La scission de la Justice et de la police rendront le pays moins sûr et renforceront la justice de classe
Michael Verbauwhede et Herwig Lerouge PS et N-VA ont préparé la scission de la Justice et de la police dans le plus grand secret. Une grande majorité était pourtant contre une réforme de l’État déjà avant les élections… Pour l’instant, ces plans sont mis au frigo. Mais ils pourraient vite revenir sur la table. Qu’est-ce qu’ils contiennent ?
« Le chapitre institutionnel de la note Magnette/De Wever […], c’est pas de l’anecdotique, c’est du lourd. » C’est ainsi que Fabrice Grosfilley, journaliste à RTL, décrivait l’enjeu de la fameuse note des présidents du PS et de la N-VA, début août. Les deux préformateurs ont démissionné entretemps. Mais cela ne signifie pas pour autant que leur plan est abandonné. On connaissait déjà le projet confédéral de la N-VA. Les négociations nous ont également permis de (re)découvrir le régionalisme profondément ancré au sein du PS.
En effet, en plus de la scission de la Santé, la note PS/N-VA entendait aussi régionaliser la Justice et la police. Or, la Justice est l’organe qui garantit que, au moins en théorie, tous les citoyens d’un État sont traités de façon égale. Y toucher, c’est s’en prendre à cette notion d’égalité. Quant à la police, elle est le cœur de l’appareil répressif de l’État.
Comme l’exprimait la N-VA avant les élections : « Celui qui est compétent pour rédiger des lois doit aussi être équipé des instruments nécessaires pour en assurer le respect. » Dans son programme, le parti nationaliste proposait donc de scinder la police et la Justice en une section flamande, une bruxelloise et une wallonne. « C’est une conséquence logique de notre vision confédérale », affirmait Jan Jambon (N-VA). Autrement dit : régionaliser ces compétences, c’est un pas de plus vers la scission complète du pays.
Si la note De Wever/Magnette se concrétise (et rien ne l’exclut malgré leur démission), il ne resterait, au niveau fédéral, que la Défense, les Affaires étrangères, ainsi qu’une partie de la politique économique et de la Sécurité sociale.

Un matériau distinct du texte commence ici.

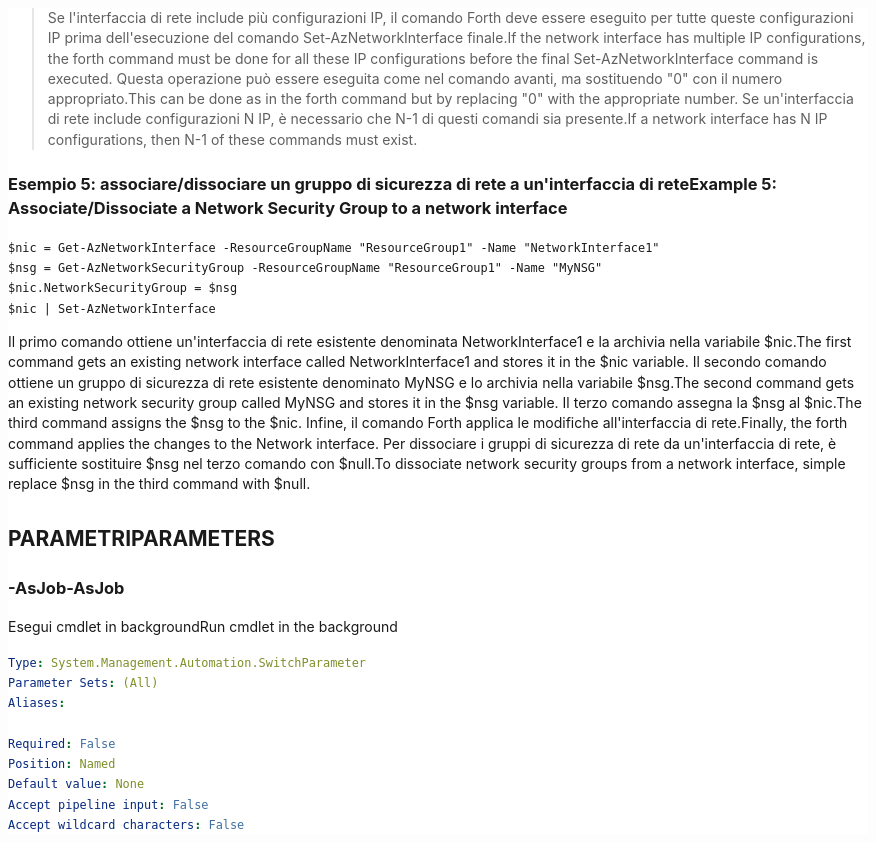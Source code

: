 ><span data-ttu-id="13b57-133">Se l'interfaccia di rete include più configurazioni IP, il comando Forth deve essere eseguito per tutte queste configurazioni IP prima dell'esecuzione del comando Set-AzNetworkInterface finale.</span><span class="sxs-lookup"><span data-stu-id="13b57-133">If the network interface has multiple IP configurations, the forth command must be done for all these IP configurations before the final Set-AzNetworkInterface command is executed.</span></span> <span data-ttu-id="13b57-134">Questa operazione può essere eseguita come nel comando avanti, ma sostituendo "0" con il numero appropriato.</span><span class="sxs-lookup"><span data-stu-id="13b57-134">This can be done as in the forth command but by replacing "0" with the appropriate number.</span></span> <span data-ttu-id="13b57-135">Se un'interfaccia di rete include configurazioni N IP, è necessario che N-1 di questi comandi sia presente.</span><span class="sxs-lookup"><span data-stu-id="13b57-135">If a network interface has N IP configurations, then N-1 of these commands must exist.</span></span>

### <span data-ttu-id="13b57-136">Esempio 5: associare/dissociare un gruppo di sicurezza di rete a un'interfaccia di rete</span><span class="sxs-lookup"><span data-stu-id="13b57-136">Example 5: Associate/Dissociate a Network Security Group to a network interface</span></span>
```
$nic = Get-AzNetworkInterface -ResourceGroupName "ResourceGroup1" -Name "NetworkInterface1"
$nsg = Get-AzNetworkSecurityGroup -ResourceGroupName "ResourceGroup1" -Name "MyNSG"
$nic.NetworkSecurityGroup = $nsg
$nic | Set-AzNetworkInterface
```

<span data-ttu-id="13b57-137">Il primo comando ottiene un'interfaccia di rete esistente denominata NetworkInterface1 e la archivia nella variabile $nic.</span><span class="sxs-lookup"><span data-stu-id="13b57-137">The first command gets an existing network interface called NetworkInterface1 and stores it in the $nic variable.</span></span> <span data-ttu-id="13b57-138">Il secondo comando ottiene un gruppo di sicurezza di rete esistente denominato MyNSG e lo archivia nella variabile $nsg.</span><span class="sxs-lookup"><span data-stu-id="13b57-138">The second command gets an existing network security group called MyNSG and stores it in the $nsg variable.</span></span> <span data-ttu-id="13b57-139">Il terzo comando assegna la $nsg al $nic.</span><span class="sxs-lookup"><span data-stu-id="13b57-139">The third command assigns the $nsg to the $nic.</span></span> <span data-ttu-id="13b57-140">Infine, il comando Forth applica le modifiche all'interfaccia di rete.</span><span class="sxs-lookup"><span data-stu-id="13b57-140">Finally, the forth command applies the changes to the Network interface.</span></span> <span data-ttu-id="13b57-141">Per dissociare i gruppi di sicurezza di rete da un'interfaccia di rete, è sufficiente sostituire $nsg nel terzo comando con $null.</span><span class="sxs-lookup"><span data-stu-id="13b57-141">To dissociate network security groups from a network interface, simple replace $nsg in the third command with $null.</span></span>

## <span data-ttu-id="13b57-142">PARAMETRI</span><span class="sxs-lookup"><span data-stu-id="13b57-142">PARAMETERS</span></span>

### <span data-ttu-id="13b57-143">-AsJob</span><span class="sxs-lookup"><span data-stu-id="13b57-143">-AsJob</span></span>
<span data-ttu-id="13b57-144">Esegui cmdlet in background</span><span class="sxs-lookup"><span data-stu-id="13b57-144">Run cmdlet in the background</span></span>

```yaml
Type: System.Management.Automation.SwitchParameter
Parameter Sets: (All)
Aliases:

Required: False
Position: Named
Default value: None
Accept pipeline input: False
Accept wildcard characters: False
```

Le reste serait totalement scindé. Beaucoup critiquent le manque d’efficacité de la police et une justice de classe dans notre pays. Mais est-ce que morceler ces compétences amènera davantage d’égalité et d’efficacité ? Ne serait-il pas mieux de travailler à les améliorer au niveau fédéral ?
Régionaliser la police ? Inefficace et coûteux
« Plus efficace, donc moins cher. » C’est ainsi que la N-VA présente son modèle confédéral. Même son de cloche chez Pierre-Yves Dermagne. Le ministre wallon (PS) du Logement est un régionaliste convaincu. Il défend une réforme de l’État. « L’objectif doit être l’efficacité », dit-il. Selon lui, les magistrats « préfèrent un interlocuteur à Namur plutôt que d’être poliment éconduits à Bruxelles » (Le Soir, 25 juillet 2020). Le ministre prétend que la division de la justice et de la police permettra de résoudre les problèmes de sécurité dans notre pays, de mieux lutter contre la grande criminalité (comme la fraude fiscale) ou d’autres menaces comme le terrorisme. Du côté des nationalistes flamands, via la voix de Lorin Parys (vice-président de la N-VA), on prétexte « une approche plus rapide, plus résolue et plus cohérente de la délinquance ».

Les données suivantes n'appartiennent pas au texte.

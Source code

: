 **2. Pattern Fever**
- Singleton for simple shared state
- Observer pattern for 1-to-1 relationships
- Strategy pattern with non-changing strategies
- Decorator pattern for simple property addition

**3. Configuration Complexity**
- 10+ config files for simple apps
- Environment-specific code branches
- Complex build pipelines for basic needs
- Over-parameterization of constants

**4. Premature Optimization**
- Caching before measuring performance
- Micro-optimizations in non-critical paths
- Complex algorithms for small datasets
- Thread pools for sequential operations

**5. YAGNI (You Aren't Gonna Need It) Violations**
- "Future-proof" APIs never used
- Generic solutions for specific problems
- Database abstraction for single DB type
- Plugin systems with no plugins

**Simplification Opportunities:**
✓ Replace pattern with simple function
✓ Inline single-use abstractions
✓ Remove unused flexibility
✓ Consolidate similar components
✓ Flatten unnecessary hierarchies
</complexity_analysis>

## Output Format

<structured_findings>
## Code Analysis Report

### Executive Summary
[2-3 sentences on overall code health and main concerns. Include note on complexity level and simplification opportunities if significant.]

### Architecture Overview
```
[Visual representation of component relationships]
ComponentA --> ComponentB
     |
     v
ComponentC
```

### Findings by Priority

En réalité, les arguments des uns et des autres ne tiennent pas la route. En effet, avec une scission de la police, il y aura trois ministres régionaux responsables, au lieu d’un seul actuellement. Chaque ministre disposera de son propre cabinet, de sa propre administration, et surtout de sa propre vision politique. Or, la criminalité ne s’arrête pas à la frontière linguistique. La N-VA le reconnaît, d’ailleurs. Parys envisage même de créer une espèce d’Europol (l’Agence européenne de police où s’échangent les renseignements entre polices nationales, NdlR) à l’échelle nationale, entre les régions.3 Un « BELPOL », chargé de travailler à la coopération entre les trois polices régionales, c’est absurde. Si c'est pour créer une coordination fédérale, pourquoi régionaliser ?

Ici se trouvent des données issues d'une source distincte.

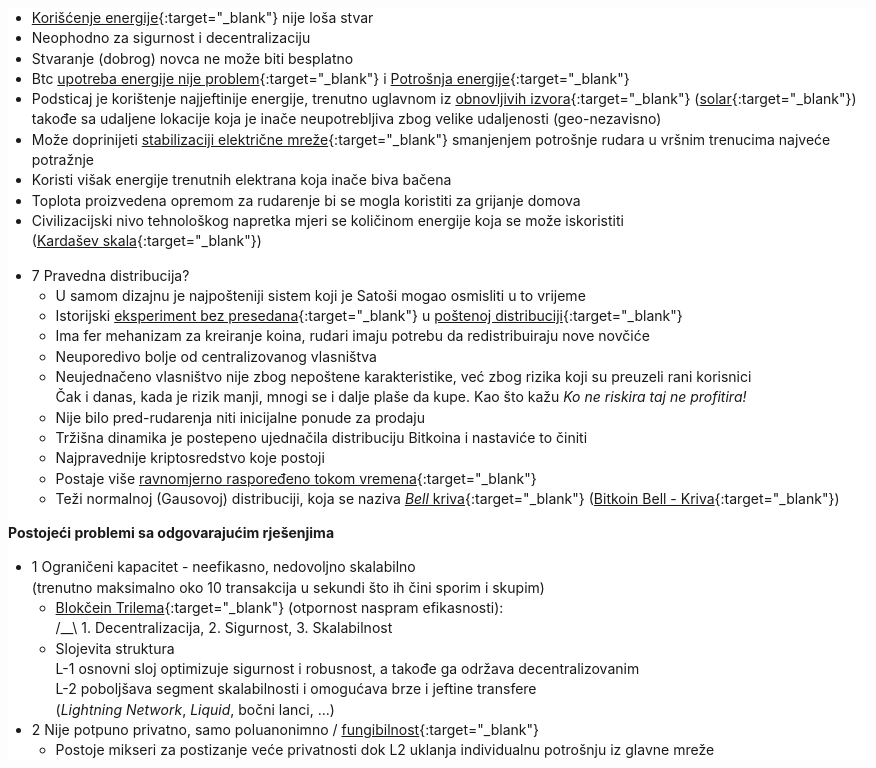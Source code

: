   - [Korišćenje energije](https://www-coindesk-com.translate.goog/business/2020/05/19/the-last-word-on-bitcoins-energy-consumption/?_x_tr_sl=en&_x_tr_tl=bs&_x_tr_hl=en&_x_tr_pto=wapp){:target="_blank"} nije loša stvar
  - Neophodno za sigurnost i decentralizaciju
  - Stvaranje (dobrog) novca ne može biti besplatno
  - Btc [upotreba energije nije problem](https://www-lynalden-com.translate.goog/bitcoin-energy/?_x_tr_sl=en&_x_tr_tl=bs&_x_tr_hl=en&_x_tr_pto=wapp){:target="_blank"} i [Potrošnja energije](https://www.youtube.com/watch?v=2T0OUIW89II){:target="_blank"}
  - Podsticaj je korištenje najjeftinije energije, trenutno uglavnom iz [obnovljivih izvora](https://wintonark.medium.com/bitcoin-mining-impact-on-renewable-uptake-fc91c5aa9be0){:target="_blank"} ([solar](https://medium.com/blockchain-life-tech/rooftop-solar-and-crypto-mining-could-kick-off-a-green-power-revolution-ad91d523b35b){:target="_blank"})<br>
takođe sa udaljene lokacije koja je inače neupotrebljiva zbog velike udaljenosti (geo-nezavisno)
  - Može doprinijeti [stabilizaciji električne mreže](https://www-vaultelectricity-com.translate.goog/how-bitcoin-will-help-stabilize-the-texas-grid-and-lower-electricity-rates/?_x_tr_sl=en&_x_tr_tl=bs&_x_tr_hl=en&_x_tr_pto=wapp){:target="_blank"} smanjenjem potrošnje rudara u vršnim trenucima najveće potražnje
  - Koristi višak energije trenutnih elektrana koja inače biva bačena
  - Toplota proizvedena opremom za rudarenje bi se mogla koristiti za grijanje domova
  - Civilizacijski nivo tehnološkog napretka mjeri se količinom energije koja se može iskoristiti<br>
([Kardašev skala](https://sr.wikipedia.org/sr-el/Skala_Karda%C5%A1eva){:target="_blank"})
* 7 Pravedna distribucija?
  - U samom dizajnu je najpošteniji sistem koji je Satoši mogao osmisliti u to vrijeme
  - Istorijski [eksperiment bez presedana](https://coinmetrics-io.translate.goog/bitcoin-an-unprecedented-experiment-in-fair-distribution/?_x_tr_sl=en&_x_tr_tl=bs&_x_tr_hl=en&_x_tr_pto=wapp){:target="_blank"} u [poštenoj distribuciji](https://danhedl.medium.com/bitcoins-distribution-was-fair-e2ef7bbbc892){:target="_blank"}
  - Ima fer mehanizam za kreiranje koina, rudari imaju potrebu da redistribuiraju nove novčiće
  - Neuporedivo bolje od centralizovanog vlasništva
  - Neujednačeno vlasništvo nije zbog nepoštene karakteristike, već zbog rizika koji su preuzeli rani korisnici<br>
Čak i danas, kada je rizik manji, mnogi se i dalje plaše da kupe. Kao što kažu *Ko ne riskira taj ne profitira!*
  - Nije bilo pred-rudarenja niti inicijalne ponude za prodaju
  - Tržišna dinamika je postepeno ujednačila distribuciju Bitkoina i nastaviće to činiti
  - Najpravednije kriptosredstvo koje postoji
  - Postaje više [ravnomjerno raspoređeno tokom vremena](https://blog-bitbeginner-com.translate.goog/p/70b13407-7a78-4e56-acd1-e1365b8adbd9?_x_tr_sl=en&_x_tr_tl=bs&_x_tr_hl=en&_x_tr_pto=wapp?s=r#footnote-anchor-11){:target="_blank"}
  - Teži normalnoj (Gausovoj) distribuciji, koja se naziva [*Bell* kriva](https://www-investopedia-com.translate.goog/terms/b/bell-curve.asp?_x_tr_sl=en&_x_tr_tl=bs&_x_tr_hl=en&_x_tr_pto=wapp){:target="_blank"} ([Bitkoin Bell  - Kriva](https://hassmccook.medium.com/the-bitcoin-bell-curve-a-long-term-solution-to-global-wealth-income-inequality-de995929e267){:target="_blank"})

**Postojeći problemi sa odgovarajućim rješenjima**
* 1 Ograničeni kapacitet - neefikasno, nedovoljno skalabilno<br>
(trenutno maksimalno oko 10 transakcija u sekundi što ih čini sporim i skupim)
  - [Blokčein Trilema](https://www.gemini.com/cryptopedia/blockchain-trilemma-decentralization-scalability-definition){:target="_blank"} (otpornost naspram efikasnosti):<br>
/__\ 1. Decentralizacija, 2. Sigurnost, 3. Skalabilnost
  - Slojevita struktura<br>
L-1 osnovni sloj optimizuje sigurnost i robusnost, a takođe ga održava decentralizovanim<br>
L-2 poboljšava segment skalabilnosti i omogućava brze i jeftine transfere<br>
(*Lightning Network*, *Liquid*, bočni lanci, ...)
* 2 Nije potpuno privatno, samo poluanonimno / [fungibilnost](https://mises-org.translate.goog/wire/why-fungibility-important-understanding-money-and-crypto?_x_tr_sl=en&_x_tr_tl=bs&_x_tr_hl=en&_x_tr_pto=wapp){:target="_blank"}
  - Postoje mikseri za postizanje veće privatnosti dok L2 uklanja individualnu potrošnju iz glavne mreže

Il y a déjà des résistances à ce mouvement. Elle viennent, notamment, de la police fédérale elle-même, qui craint une perte d’efficacité des organes centraux de lutte contre la délinquance, notamment financière.
Scinder la Justice, c’est la fragiliser davantage
Le même raisonnement vaut aussi pour la Justice. Outre la création de trois ministères de la Justice (au lieu d’un actuellement), il faudra aussi conclure des accords de coopération entre Régions. Cela va coûter du temps et de l’argent. Par ailleurs, il y a un autre risque : celui de ne pas parvenir à un accord, ou d’aboutir à des accords insuffisants. Cela pourrait d’autant plus se produire qu’il n’existe ni règles, ni organe compétent pour trancher en cas de conflit entre entités.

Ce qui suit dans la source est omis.